I dont have any good siameses bucks to breed her to, but the black is after a good siamese, so I hope there will be one in the litter worth continuing with. I wish for a line of stable good siamese both seal and blue points, but it will probably take a couple of generation to get some as good as Sia.

I really really hope that some of these siameses will have good points.


----------



## PPVallhunds (Jul 26, 2010)

love mum! wish my siamese girls were that good


----------



## moustress (Sep 25, 2009)

Ooh! the siamese doe in the second pic is lovely!
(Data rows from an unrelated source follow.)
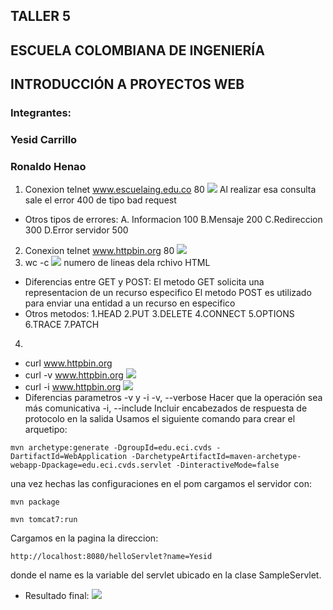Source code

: ## TALLER 5
## ESCUELA COLOMBIANA DE INGENIERÍA
## INTRODUCCIÓN A PROYECTOS WEB
### Integrantes:
### Yesid Carrillo
### Ronaldo Henao

1. Conexion telnet www.escuelaing.edu.co 80
![](4.png)
Al realizar esa consulta sale el error 400 de tipo bad request
* Otros tipos de errores:
A. Informacion 100
B.Mensaje 200
C.Redireccion 300
D.Error servidor 500 
2. Conexion telnet www.httpbin.org 80
![](1.png)
3. wc -c
![](3.png)
numero de lineas dela rchivo HTML
* Diferencias entre GET y POST:
El metodo GET solicita una representacion de un recurso especifico
El metodo POST es utilizado para enviar una entidad a un recurso en especifico
* Otros metodos:
1.HEAD
2.PUT
3.DELETE
4.CONNECT
5.OPTIONS
6.TRACE
7.PATCH
4.
* curl www.httpbin.org
* curl -v www.httpbin.org
![](2.png)
* curl -i www.httpbin.org
![](3.png)
* Diferencias parametros -v y -i
-v, --verbose Hacer que la operación sea más comunicativa
-i, --include Incluir encabezados de respuesta de protocolo en la salida
Usamos el siguiente comando para crear el arquetipo:

```mvn archetype:generate -DgroupId=edu.eci.cvds -DartifactId=WebApplication -DarchetypeArtifactId=maven-archetype-webapp-Dpackage=edu.eci.cvds.servlet -DinteractiveMode=false```

una vez hechas las configuraciones en el pom cargamos el servidor con:

```mvn package``` 

```mvn tomcat7:run```

Cargamos en la pagina la direccion:

```http://localhost:8080/helloServlet?name=Yesid```

donde el name es la variable del servlet ubicado en la clase SampleServlet.

* Resultado final:
![](pagina.png)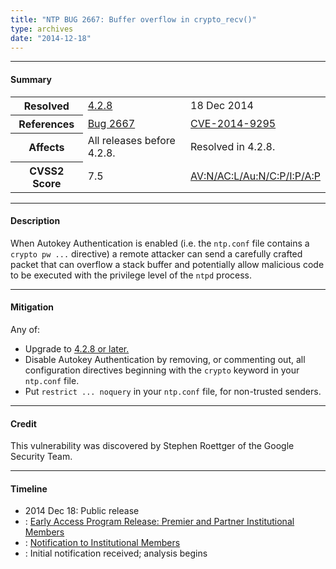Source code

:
 ```yaml
---
title: "NTP BUG 2667: Buffer overflow in crypto_recv()"
type: archives
date: "2014-12-18"
---
```


* * *

#### Summary

<table>
  <tbody>
	<tr>
		<th><b>Resolved</b></th>
		<td><a href="/support/securitynotice/4_2_8-release-announcement/">4.2.8</a></td>
		<td>18 Dec 2014</td>
	</tr>
	<tr>
		<th><b>References</b></th>
		<td><a href="https://bugs.ntp.org/show_bug.cgi?id=2667">Bug 2667</a></td>
		<td><a href="https://nvd.nist.gov/vuln/detail/CVE-2014-9295/">CVE-2014-9295</a></td>
	</tr>
	<tr>
		<th><b>Affects</b></th>
		<td>All releases before 4.2.8.</td>
		<td>Resolved in 4.2.8.</td>
	</tr>
	<tr>
		<th><b>CVSS2 Score</b></th>
		<td>7.5</td>
		<td><a href="https://nvd.nist.gov/cvss.cfm?calculator&version=2&vector=(AV:N/AC:L/Au:N/C:P/I:P/A:P)">AV:N/AC:L/Au:N/C:P/I:P/A:P</a></td>
	</tr>	
  </tbody>	
</table>

* * *
    
#### Description 

When Autokey Authentication is enabled (i.e. the `ntp.conf` file contains a `crypto pw ...` directive) a remote attacker can send a carefully crafted packet that can overflow a stack buffer and potentially allow malicious code to be executed with the privilege level of the `ntpd` process.

* * *
    
#### Mitigation

Any of:

* Upgrade to [4.2.8 or later.](/downloads/)
* Disable Autokey Authentication by removing, or commenting out, all configuration directives beginning with the `crypto` keyword in your `ntp.conf` file.
* Put `restrict ... noquery` in your `ntp.conf` file, for non-trusted senders.

* * *

#### Credit

This vulnerability was discovered by Stephen Roettger of the Google Security Team.

* * *

#### Timeline

* 2014 Dec 18: Public release
* : [Early Access Program Release: Premier and Partner Institutional Members](https://www.nwtime.org/membership/benefits/)
* : [Notification to Institutional Members](https://www.nwtime.org/membership/benefits/)
* : Initial notification received; analysis begins
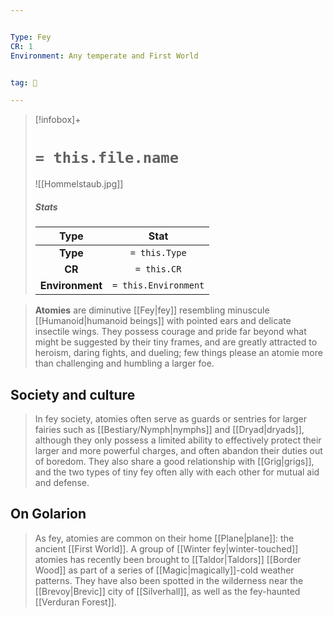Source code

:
 ```yaml
---


Type: Fey
CR: 1
Environment: Any temperate and First World


tag: 👹

---
```



> [!infobox]+
> #  `= this.file.name`
> ![[Hommelstaub.jpg]]
> ##### Stats
> Type | Stat |
> :---:|:---:|
> **Type** | `= this.Type` |
> **CR** | `= this.CR` |
> **Environment** | `= this.Environment` |



> **Atomies** are diminutive [[Fey|fey]] resembling minuscule [[Humanoid|humanoid beings]] with pointed ears and delicate insectile wings. They possess courage and pride far beyond what might be suggested by their tiny frames, and are greatly attracted to heroism, daring fights, and dueling; few things please an atomie more than challenging and humbling a larger foe.


## Society and culture

> In fey society, atomies often serve as guards or sentries for larger fairies such as [[Bestiary/Nymph|nymphs]] and [[Dryad|dryads]], although they only possess a limited ability to effectively protect their larger and more powerful charges, and often abandon their duties out of boredom. They also share a good relationship with [[Grig|grigs]], and the two types of tiny fey often ally with each other for mutual aid and defense.


## On Golarion

> As fey, atomies are common on their home [[Plane|plane]]: the ancient [[First World]]. A group of [[Winter fey|winter-touched]] atomies has recently been brought to [[Taldor|Taldors]] [[Border Wood]] as part of a series of [[Magic|magically]]-cold weather patterns. They have also been spotted in the wilderness near the [[Brevoy|Brevic]] city of [[Silverhall]], as well as the fey-haunted [[Verduran Forest]].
Even her toenails are dark.


----------



## Anne (Mar 21, 2011)

the second pic? I dont follow 

but the breeder of Sia (mum) is very concerned with the colour being all over the mouse, even on the feet and the toes 

I just want these to grow up now so I can tell what they will be like! :lol:


----------



## SiamMeece (Sep 21, 2010)

Anne said:


> but the breeder of Sia (mum) is very concerned with the colour being all over the mouse, even on the feet and the toes


I'm afraid I don't understand? The mouse has good colouring and points, imho, especially the feet. If one of the siamese pups is a buck with good feet you may wanna breed him back to his mum  feet are one of the hardest to get right.


----------



## moustress (Sep 25, 2009)

Arrgghh! I meant the first picture.  sorry.


----------



## Anne (Mar 21, 2011)

SiamMeece: that is my plan  The dad has black toenails and toes, so I hope the kids, or at least some of them, have too.

mousetress: oh ok, now I understand


----------